I’m trying to type quietly because I want to die. In a burst of corporate largesse, Howard flipped me the LAP Corporate Black Card. He commissioned me and De Voss to conduct holiday research on St. Patrick’s Day from a Boston pub crawl perspective. What follows are my notes, made along the way. Enjoy. I’m going off to dessicate…
DAY 01: ENROUTE FROM BOSTON – My first entry, done on this flight to Dublin, Ireland. No idea what happened to De Voss. He arrived in Boston in rainbow-colored shorts and a New York Yankees tee shirt. The last thing I remember him saying was, “But the earring makes me look gangsta, bitch,” to some guy named Southie (?). After De Voss vanished I seized the initiative and decided to go to the source! I’m having hair of the dog, on the card of course, and the flight attendant – I believe – thinks we’re engaged. Poor Steven; whatever keeps the booze coming.

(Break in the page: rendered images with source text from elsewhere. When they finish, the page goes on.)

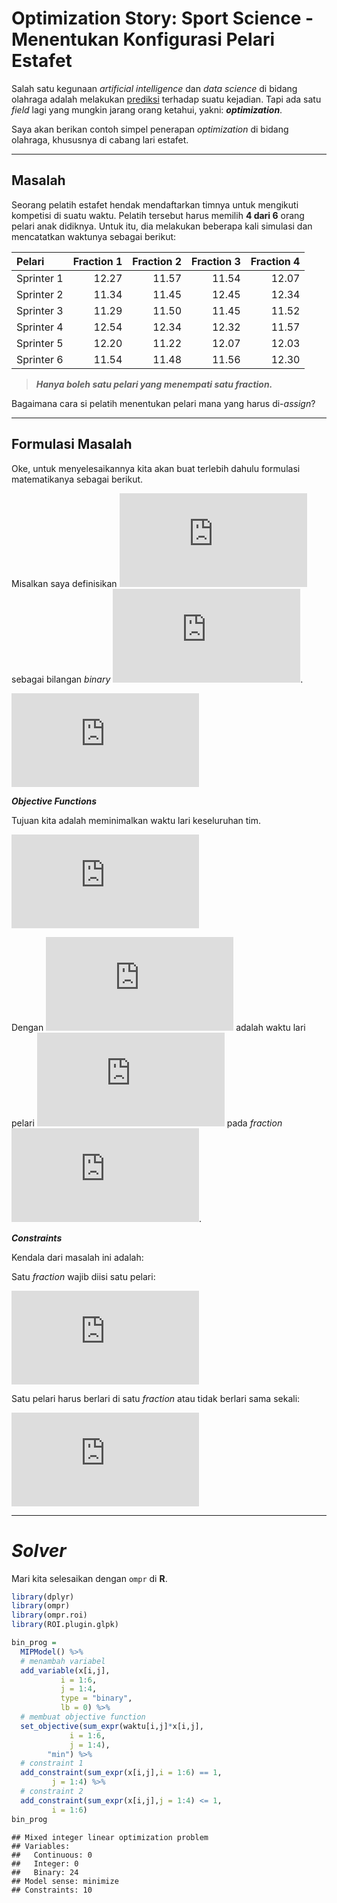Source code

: Optimization Story: Sport Science - Menentukan Konfigurasi Pelari
Estafet
================

Salah satu kegunaan *artificial intelligence* dan *data science* di
bidang olahraga adalah melakukan
[prediksi](https://ikanx101.com/blog/prediksi-EPL/) terhadap suatu
kejadian. Tapi ada satu *field* lagi yang mungkin jarang orang ketahui,
yakni: ***optimization***.

Saya akan berikan contoh simpel penerapan *optimization* di bidang
olahraga, khususnya di cabang lari estafet.

-----

## Masalah

Seorang pelatih estafet hendak mendaftarkan timnya untuk mengikuti
kompetisi di suatu waktu. Pelatih tersebut harus memilih **4 dari 6**
orang pelari anak didiknya. Untuk itu, dia melakukan beberapa kali
simulasi dan mencatatkan waktunya sebagai berikut:

| Pelari     | Fraction 1 | Fraction 2 | Fraction 3 | Fraction 4 |
| :--------- | ---------: | ---------: | ---------: | ---------: |
| Sprinter 1 |      12.27 |      11.57 |      11.54 |      12.07 |
| Sprinter 2 |      11.34 |      11.45 |      12.45 |      12.34 |
| Sprinter 3 |      11.29 |      11.50 |      11.45 |      11.52 |
| Sprinter 4 |      12.54 |      12.34 |      12.32 |      11.57 |
| Sprinter 5 |      12.20 |      11.22 |      12.07 |      12.03 |
| Sprinter 6 |      11.54 |      11.48 |      11.56 |      12.30 |

> ***Hanya boleh satu pelari yang menempati satu fraction.***

Bagaimana cara si pelatih menentukan pelari mana yang harus di-*assign*?

-----

## Formulasi Masalah

Oke, untuk menyelesaikannya kita akan buat terlebih dahulu formulasi
matematikanya sebagai berikut.

Misalkan saya definisikan
![x\_{ij}](https://latex.codecogs.com/png.latex?x_%7Bij%7D "x_{ij}")
sebagai bilangan *binary*
![\[0,1\]](https://latex.codecogs.com/png.latex?%5B0%2C1%5D "[0,1]").

  
![x\_{ij} = \\left\\{\\begin{matrix}
1, \\text{ jika pelari i lari di fraction j} \\\\ 0, \\text{ pelari i
tidak dipilih pada fraction j} 
\\end{matrix}\\right.](https://latex.codecogs.com/png.latex?x_%7Bij%7D%20%3D%20%5Cleft%5C%7B%5Cbegin%7Bmatrix%7D%0A1%2C%20%5Ctext%7B%20jika%20pelari%20i%20lari%20di%20fraction%20j%7D%20%5C%5C%200%2C%20%5Ctext%7B%20pelari%20i%20tidak%20dipilih%20pada%20fraction%20j%7D%20%0A%5Cend%7Bmatrix%7D%5Cright.
"x_{ij} = \\left\\{\\begin{matrix}
1, \\text{ jika pelari i lari di fraction j} \\\\ 0, \\text{ pelari i tidak dipilih pada fraction j} 
\\end{matrix}\\right.")  

***Objective Functions***

Tujuan kita adalah meminimalkan waktu lari keseluruhan tim.

  
![\\min \\sum\_{j=1}^4 \\sum\_{i=1}^6 t\_{ij}
x\_{ij}](https://latex.codecogs.com/png.latex?%5Cmin%20%5Csum_%7Bj%3D1%7D%5E4%20%5Csum_%7Bi%3D1%7D%5E6%20t_%7Bij%7D%20x_%7Bij%7D
"\\min \\sum_{j=1}^4 \\sum_{i=1}^6 t_{ij} x_{ij}")  

Dengan ![T\_{ij}](https://latex.codecogs.com/png.latex?T_%7Bij%7D
"T_{ij}") adalah waktu lari pelari
![i](https://latex.codecogs.com/png.latex?i "i") pada *fraction*
![j](https://latex.codecogs.com/png.latex?j "j").

***Constraints***

Kendala dari masalah ini adalah:

Satu *fraction* wajib diisi satu pelari:

  
![\\sum\_{i=1}^6 x\_{ij} = 1, \\forall j, 1 \\leq j
\\leq 4](https://latex.codecogs.com/png.latex?%5Csum_%7Bi%3D1%7D%5E6%20x_%7Bij%7D%20%3D%201%2C%20%5Cforall%20j%2C%201%20%5Cleq%20j%20%5Cleq%204
"\\sum_{i=1}^6 x_{ij} = 1, \\forall j, 1 \\leq j \\leq 4")  

Satu pelari harus berlari di satu *fraction* atau tidak berlari sama
sekali:

  
![\\sum\_{j=1}^4 x\_{ij} \\leq 1, \\forall i \\in 1 \\leq i
\\leq 6](https://latex.codecogs.com/png.latex?%5Csum_%7Bj%3D1%7D%5E4%20x_%7Bij%7D%20%5Cleq%201%2C%20%5Cforall%20i%20%5Cin%201%20%5Cleq%20i%20%5Cleq%206
"\\sum_{j=1}^4 x_{ij} \\leq 1, \\forall i \\in 1 \\leq i \\leq 6")  

-----

# *Solver*

Mari kita selesaikan dengan `ompr` di **R**.

``` r
library(dplyr)
library(ompr)
library(ompr.roi)
library(ROI.plugin.glpk)

bin_prog = 
  MIPModel() %>%
  # menambah variabel
  add_variable(x[i,j],
           i = 1:6,
           j = 1:4,
           type = "binary",
           lb = 0) %>%
  # membuat objective function
  set_objective(sum_expr(waktu[i,j]*x[i,j],
             i = 1:6,
             j = 1:4),
        "min") %>%
  # constraint 1
  add_constraint(sum_expr(x[i,j],i = 1:6) == 1,
         j = 1:4) %>%
  # constraint 2
  add_constraint(sum_expr(x[i,j],j = 1:4) <= 1,
         i = 1:6) 
bin_prog 
```

    ## Mixed integer linear optimization problem
    ## Variables:
    ##   Continuous: 0 
    ##   Integer: 0 
    ##   Binary: 24 
    ## Model sense: minimize 
    ## Constraints: 10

DAY 03: Dublin is awesome! I told the cabbie to take me to a pub for St. Patrick’s Day. Not sure where he dropped me, but these Irish are really nice and hospitable. They apparently don’t celebrate this holiday, but I filled them in and they all bought me pints. Although I explained that they drove on the wrong side of the road, they patted me on the head and said, “There’s a buggered up Yank.” I think that means we’re bros. In every new pub, I apparently have to explain my family tree, but I’ve proven that I’m Irish, apparently.
DAY 04: I lost track of sunraise, or whatever. Molly – my new tour guide – said it was today. We visited five pubs. Everyone seems to know her, and not a soul has given her crap about her nose hair. Nobody there knew about St. Patrick’s, but a big guy with a frowny face asked if “I be speakin’ ill o’ the blessed saints.” I told him no, I might be a Raiders fan but I’d never talk shit about anyone who won the super bowl since the Raiders’ last win.
DAY 5: What is a pint? Why is the sun so bright here in Ireland? I cannot find Molly, or my wallet. Good thing the corporate card was in my front pocket because I need a drink. Pint. Whatever. Have successfully worked my way four blocks up the road of pubs I started on after Shannon Airport. I think it was six or seven more pubs. I need to know what they call motrin here. Also wonder about the names of these places. ‘The Bloody Brit,’ and ‘Hare on the Hog’ make me wonder. Why name a pub for Britney?
DAY six: fckucking computer. Keys sticky. Tshis is liek typntg with a hammer. Four more pubs, no idea here about snaint patrica or cloveras. Need to find molly cause it bruns when I pee and I have quesitions. Ian is my new bff. He will help me findher.
Seven or 8; hoeward keeps calllig but I don’t udnersnatdn him. Three pusb toyda. Fell sick. I cnat see to tyep. Hoew maany pubbbbbbs ar in eyrladn? Molly boooobs
Ni9e a;l ; jfi fmkoa;o l0394 lvmk polksf;l; dddddddddddddddddddddddddddddddddddddd ddddddddddddddddddddddddddddddddddd pfsadlkmv!
Log Entry Addendum found in Rants’ pocket by a constable.
Teeeeeeeen hi constable what doe tha mean? Ima Irish.